Another brilliant part of the design was the inclusion of a large ROM, with BASIC language available. In the days before the floppy disk drive was common, this was important -- you didn't have to wait 4-5 minutes for your BASIC interpreter to load from cassette tape.
Interestingly, it was exactly this type of design that IBM chose to replicate almost exactly four years later, with the original IBM PC. Of course, they didn't have Woz's brilliance for eliminating needless circuitry. The IBM Monocrome Display Adapter (MDA) had more components than the entire Apple ][ mother board -- and it didn't even do color!
Apple stopped selling the Apple II product line in the early 90s, so the product has like been discontinued longer than it was in production at this point.

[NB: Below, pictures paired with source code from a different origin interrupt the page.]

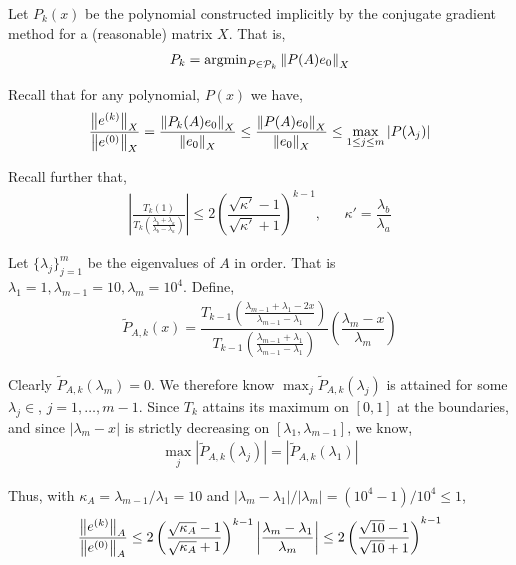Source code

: \documentclass[10pt]{article}
\begin{document}
\begin{solution}[Solution]

Let \( P_k(x) \) be the polynomial constructed implicitly by the conjugate gradient method for a (reasonable) matrix \( X \). That is, 
\begin{align*}
    P_k = \operatorname{argmin}_{P\in \mathcal{P} _k} \left\lVert P(A)e_0\right\rVert_X
\end{align*}

Recall that for any polynomial, \( P(x) \) we have,
\begin{align*}
    \dfrac{\left\lVert e^{(k)}\right\rVert_X}{\left\lVert e^{(0)}\right\rVert_X}  
    = \dfrac{\left\lVert P_k(A)e_0\right\rVert_X}{\left\lVert e_0\right\rVert_X} 
    \leq \dfrac{\left\lVert P(A)e_0\right\rVert_X}{\left\lVert e_0\right\rVert_X} 
    \leq \max_{1\leq j\leq m} |P(\lambda_j)|    
\end{align*}

Recall further that,
\begin{align*}
    \left|  \frac{T_{k}(1)}{T_{k} \left( \frac{\lambda_{b}+\lambda_a}{\lambda_{b} - \lambda_a} \right)}  \right| \leq 2 \left( \dfrac{\sqrt{\kappa'}-1}{\sqrt{\kappa'}+1} \right)^{k-1}, && \kappa' = \dfrac{\lambda_{b}}{\lambda_a}
\end{align*}

Let \( \{\lambda_j\}_{j=1}^{m} \) be the eigenvalues of \( A \) in order. That is \( \lambda_1 = 1, \lambda_{m-1} = 10, \lambda_m = 10^4 \).
Define,
\begin{align*}
    \tilde{P}_{A,k}(x) = \dfrac{T_{k-1} \left( \frac{\lambda_{m-1}+\lambda_1-2x}{\lambda_{m-1}-\lambda_1} \right)}{T_{k-1} \left( \frac{\lambda_{m-1}+\lambda_1}{\lambda_{m-1} - \lambda_1} \right)} \left( \dfrac{\lambda_m-x}{\lambda_m} \right)
\end{align*}

Clearly \( \tilde{P}_{A,k}(\lambda_m) = 0 \). We therefore know \( \max_{j}\tilde{P}_{A,k}(\lambda_j) \) is attained for some \( \lambda_j \in \), \( j=1,\ldots, m-1 \). Since \( T_k \) attains its maximum on \( [0,1] \) at the boundaries, and since \( |\lambda_m-x| \) is strictly decreasing on \( [\lambda_1,\lambda_{m-1}] \), we know,
\begin{align*}
    \max_j |\tilde{P}_{A,k} (\lambda_j) | = | \tilde{P}_{A,k} (\lambda_{1}) | 
\end{align*}

Thus, with \( \kappa_A = \lambda_{m-1} / \lambda_1 = 10 \) and \( |\lambda_m-\lambda_1|/|\lambda_m| = (10^4-1)/10^4 \leq 1 \),
\begin{align*}
    \dfrac{\left\lVert e^{(k)}\right\rVert_A}{\left\lVert e^{(0)}\right\rVert_A} 
    \leq 2 \left( \dfrac{\sqrt{\kappa_A}-1}{\sqrt{\kappa_A}+1} \right)^{k-1} \left| \dfrac{\lambda_m-\lambda_{1}}{\lambda_m} \right|
    \leq 2 \left( \dfrac{\sqrt{10}-1}{\sqrt{10}+1} \right)^{k-1}
\end{align*}


\end{solution}
\end{document}

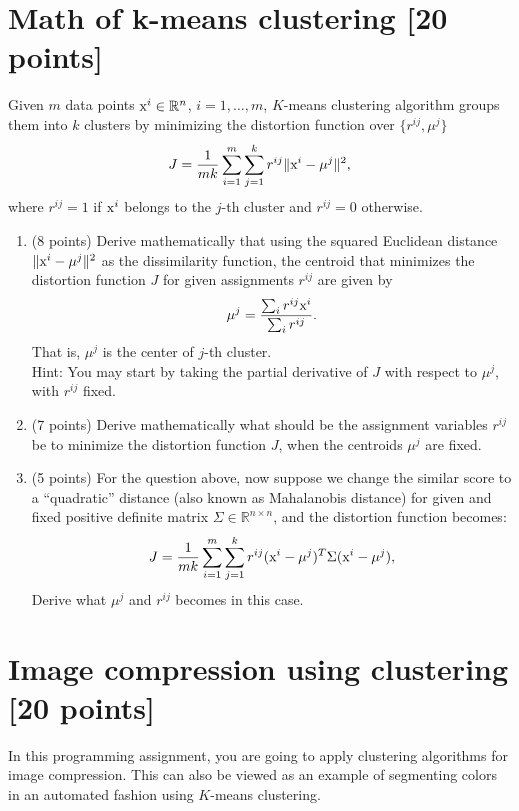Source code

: \documentclass[twoside,10pt]{article}
\begin{document}
\section{Math of k-means clustering [20 points]}
 Given $m$ data points $\text x^i \in \mathbb R^{n}$, $i=1,\dots, m$, $K$-means clustering algorithm groups them into $k$ clusters by minimizing the distortion function over $\{ r^{ij}, \mu^j \}$
\begin{equation}
J = \frac{1}{mk}\sum_{i=1}^m\sum_{j=1}^k r^{ij} \|\text x^i-\mu^j\|^2,
\label{J_def}
\end{equation}
where $r^{ij}=1$ if $\text x^i$ belongs to the $j$-th cluster and $r^{ij}=0$ otherwise.

\begin{enumerate}

\item (8 points) Derive mathematically that using the squared Euclidean distance $\|\text x^i-\mu^j\|^2$ as the dissimilarity function, the centroid that minimizes the distortion function $J$  for given assignments $r^{ij}$ are given by
   $$\mu^j=\frac{\sum_i r^{ij} \text x^i}{\sum_i r^{ij}}.$$
   That is, $\mu^j$ is the center of $j$-th cluster.  \\
   Hint: You may start by taking the partial derivative of $J$ with respect to $\mu^j$, with $r^{ij}$ fixed.
   
   
\item (7 points) Derive mathematically what should be the assignment variables $r^{ij}$ be to minimize the distortion function $J$, when the centroids $\mu^j$ are fixed.

\item (5 points) For the question above, now suppose we change the similar score to a ``quadratic'' distance (also known as Mahalanobis distance) for given and fixed positive definite matrix $\Sigma \in \mathbb R^{n\times n}$, and the distortion function becomes:
\[
J = \frac{1}{mk}\sum_{i=1}^m\sum_{j=1}^k r^{ij} (\text x^i-\mu^j)^T \Sigma  (\text x^i-\mu^j),
\]
Derive what $\mu^{j}$ and $r^{ij}$ becomes in this case.

\end{enumerate}



\section{Image compression using clustering [20 points]}

In this programming assignment, you are going to apply clustering algorithms for image compression. This can also be viewed as an example of segmenting colors in an automated fashion using $K$-means clustering.
\end{document}
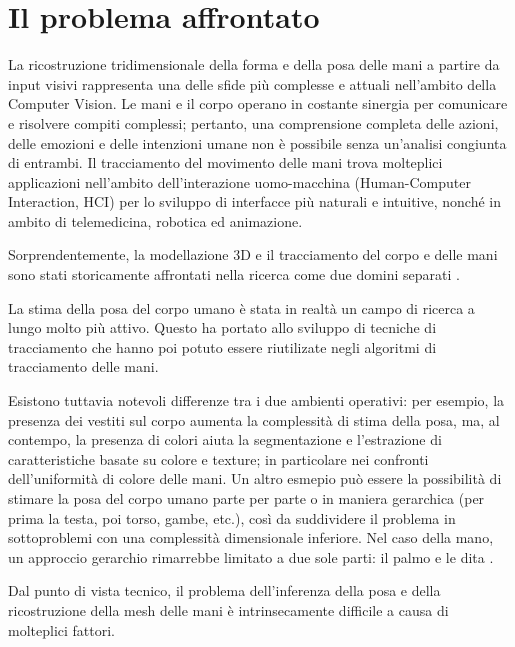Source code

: \section{Il problema affrontato}

La ricostruzione tridimensionale della forma e della posa delle mani a partire da input visivi rappresenta una delle sfide più complesse e attuali nell'ambito della Computer Vision.
Le mani e il corpo operano in costante sinergia per comunicare e risolvere compiti complessi; pertanto, una comprensione completa delle azioni, delle emozioni e delle intenzioni umane non è possibile senza un'analisi congiunta di entrambi.
Il tracciamento del movimento delle mani trova molteplici applicazioni nell'ambito dell'interazione uomo-macchina (Human-Computer Interaction, HCI) per lo sviluppo di interfacce più naturali e intuitive, nonché in ambito di telemedicina, robotica ed animazione.

Sorprendentemente, la modellazione 3D e il tracciamento del corpo e delle mani sono stati storicamente affrontati nella ricerca come due domini separati \cite{MANO:SIGGRAPHASIA:2017,EROL200752}.

La stima della posa del corpo umano è stata in realtà un campo di ricerca a lungo molto più attivo.
Questo ha portato allo sviluppo di tecniche di tracciamento che hanno poi potuto essere riutilizate negli algoritmi di tracciamento delle mani.

Esistono tuttavia notevoli differenze tra i due ambienti operativi:
per esempio, la presenza dei vestiti sul corpo aumenta la complessità di stima della posa, ma, al contempo, la presenza di colori aiuta la segmentazione e l'estrazione di caratteristiche basate su colore e texture;
in particolare nei confronti dell'uniformità di colore delle mani.
Un altro esmepio può essere la possibilità di stimare la posa del corpo umano parte per parte o in maniera gerarchica (per prima la testa, poi torso, gambe, etc.), così da suddividere il problema in sottoproblemi con una complessità dimensionale inferiore.
Nel caso della mano, un approccio gerarchio rimarrebbe limitato a due sole parti: il palmo e le dita \cite{EROL200752}.

Dal punto di vista tecnico, il problema dell'inferenza della posa e della ricostruzione della mesh delle mani è intrinsecamente difficile a causa di molteplici fattori.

Still, the success of the Apple II allowed Apple to go forward with the Mac, which changed the computing world fundamentally, although it took many years to see that revolution through. Perhaps Apple has a few more revolutionary ideas up its sleeves....
Tim Buchheim — Apr 16, 07 3929
And before that, I learned to type (and some programming in LOGO and BASIC) in my elementary school's Apple IIe lab.
Great machines.
BTW, that screenshot is most certainly not from the Apple II version of Oregon Trail. (The original Apple II only had only 6 colors for its 280x192 "high res" graphics mode: black/white/green/purple/orange/blue, with severe restrictions on which colors could appear next to each other.) The reference to the "Enter" key is another clue. (The Apple II version referred to the Return key. Apple has always labeled that key "return" rather than "enter".) See the top-most (mostly green) screenshot in the Wikipedia article for an actual screenshot of the Apple II version of the game.
Scott Stevenson — Apr 17, 07 3931
Yep, I know. I couldn't find any true monochrome screenshots without eight-page-long licenses attached.